Herman B. “Dutch” Leonard is the Eliot I. Snider and Family Professor of Business Administration at Harvard Business School and Cochair of the school’s Social Enterprise Initiative. He is also the George F. Baker, Jr., Professor of Public Sector Management and Cochair of the Program on Crisis Leadership at the Harvard Kennedy School. His work at Harvard Business School has focused on corporate social responsibility and the leadership of socially oriented components of business organizations. His work at the Kennedy School focuses on the management of large-scale risk. Leonard is the author of Checks Unbalanced, a book about off-budget spending and commitments by government. In addition, he is a coauthor of Entrepreneurship in the Social Sector, a casebook that focuses on major change in socially mission-driven organizations, and a coeditor of Managing Crises and Public Health Preparedness, two casebooks about the management of large-scale risk events. He holds a PhD in economics.

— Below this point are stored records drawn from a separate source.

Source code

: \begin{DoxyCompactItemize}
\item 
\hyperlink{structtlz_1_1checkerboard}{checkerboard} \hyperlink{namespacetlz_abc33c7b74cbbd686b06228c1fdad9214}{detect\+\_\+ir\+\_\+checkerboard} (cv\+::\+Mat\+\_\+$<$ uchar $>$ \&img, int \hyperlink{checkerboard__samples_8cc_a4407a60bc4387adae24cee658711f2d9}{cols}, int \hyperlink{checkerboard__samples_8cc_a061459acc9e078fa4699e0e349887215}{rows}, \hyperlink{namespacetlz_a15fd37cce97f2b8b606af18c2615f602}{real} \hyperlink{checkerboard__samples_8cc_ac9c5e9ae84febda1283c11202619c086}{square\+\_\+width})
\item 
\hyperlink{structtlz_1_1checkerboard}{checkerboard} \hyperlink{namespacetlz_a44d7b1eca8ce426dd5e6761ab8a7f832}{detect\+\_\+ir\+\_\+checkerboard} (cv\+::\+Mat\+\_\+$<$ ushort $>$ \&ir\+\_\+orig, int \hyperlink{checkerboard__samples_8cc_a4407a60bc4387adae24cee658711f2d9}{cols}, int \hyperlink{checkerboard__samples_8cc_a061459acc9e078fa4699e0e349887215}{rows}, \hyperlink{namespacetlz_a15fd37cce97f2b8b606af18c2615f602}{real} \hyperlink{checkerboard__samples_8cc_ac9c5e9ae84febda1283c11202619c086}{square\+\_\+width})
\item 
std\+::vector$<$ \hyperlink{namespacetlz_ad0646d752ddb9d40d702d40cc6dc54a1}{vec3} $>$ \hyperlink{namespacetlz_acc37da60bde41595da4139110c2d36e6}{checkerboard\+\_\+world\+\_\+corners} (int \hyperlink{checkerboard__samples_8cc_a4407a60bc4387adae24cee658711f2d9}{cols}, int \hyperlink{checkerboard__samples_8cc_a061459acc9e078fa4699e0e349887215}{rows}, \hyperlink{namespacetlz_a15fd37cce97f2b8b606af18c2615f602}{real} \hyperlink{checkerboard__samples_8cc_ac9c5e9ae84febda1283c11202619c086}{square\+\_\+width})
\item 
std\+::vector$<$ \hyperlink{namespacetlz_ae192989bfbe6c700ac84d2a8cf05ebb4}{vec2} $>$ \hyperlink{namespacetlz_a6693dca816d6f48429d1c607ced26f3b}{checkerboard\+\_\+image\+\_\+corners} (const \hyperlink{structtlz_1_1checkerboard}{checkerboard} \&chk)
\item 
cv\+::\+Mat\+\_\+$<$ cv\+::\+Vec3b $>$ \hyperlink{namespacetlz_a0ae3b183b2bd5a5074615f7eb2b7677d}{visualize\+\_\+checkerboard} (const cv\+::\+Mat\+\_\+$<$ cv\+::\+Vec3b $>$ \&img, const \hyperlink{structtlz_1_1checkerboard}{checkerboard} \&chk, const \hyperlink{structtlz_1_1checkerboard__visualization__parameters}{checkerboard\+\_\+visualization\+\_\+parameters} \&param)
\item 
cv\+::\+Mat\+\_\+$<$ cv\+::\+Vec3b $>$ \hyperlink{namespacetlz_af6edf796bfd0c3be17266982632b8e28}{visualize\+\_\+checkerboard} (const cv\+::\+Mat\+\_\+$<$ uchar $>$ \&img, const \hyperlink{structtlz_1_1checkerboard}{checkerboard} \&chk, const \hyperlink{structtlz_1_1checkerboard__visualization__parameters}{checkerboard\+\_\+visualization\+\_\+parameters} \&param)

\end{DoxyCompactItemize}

Lynn S. Paine is the John G. McLean Professor of Business Administration and Senior Associate Dean for International Development at Harvard Business School. She has written widely on leadership and corporate governance, with a focus on achieving both ethical and financial excellence. Her most recent articles for Harvard Business Review include “A Guide to the Big Ideas and Debates in Corporate Governance,” “Sustainability in the Boardroom,” and (with Joseph Bower) “The Error at the Heart of Corporate Leadership.” Her books include Value Shift and Cases in Leadership, Ethics, and Organizational Integrity. Cofounder of the required MBA course, Leadership and Corporate Accountability, she currently cochairs the school’s programs on corporate governance and boards of directors. She has served on numerous boards and advisory panels, including the Conference Board’s blue-ribbon Commission on Public Trust and Private Enterprise following the collapse of Enron and the Conference Board’s Task Force on Executive Compensation following the financial crisis of 2008.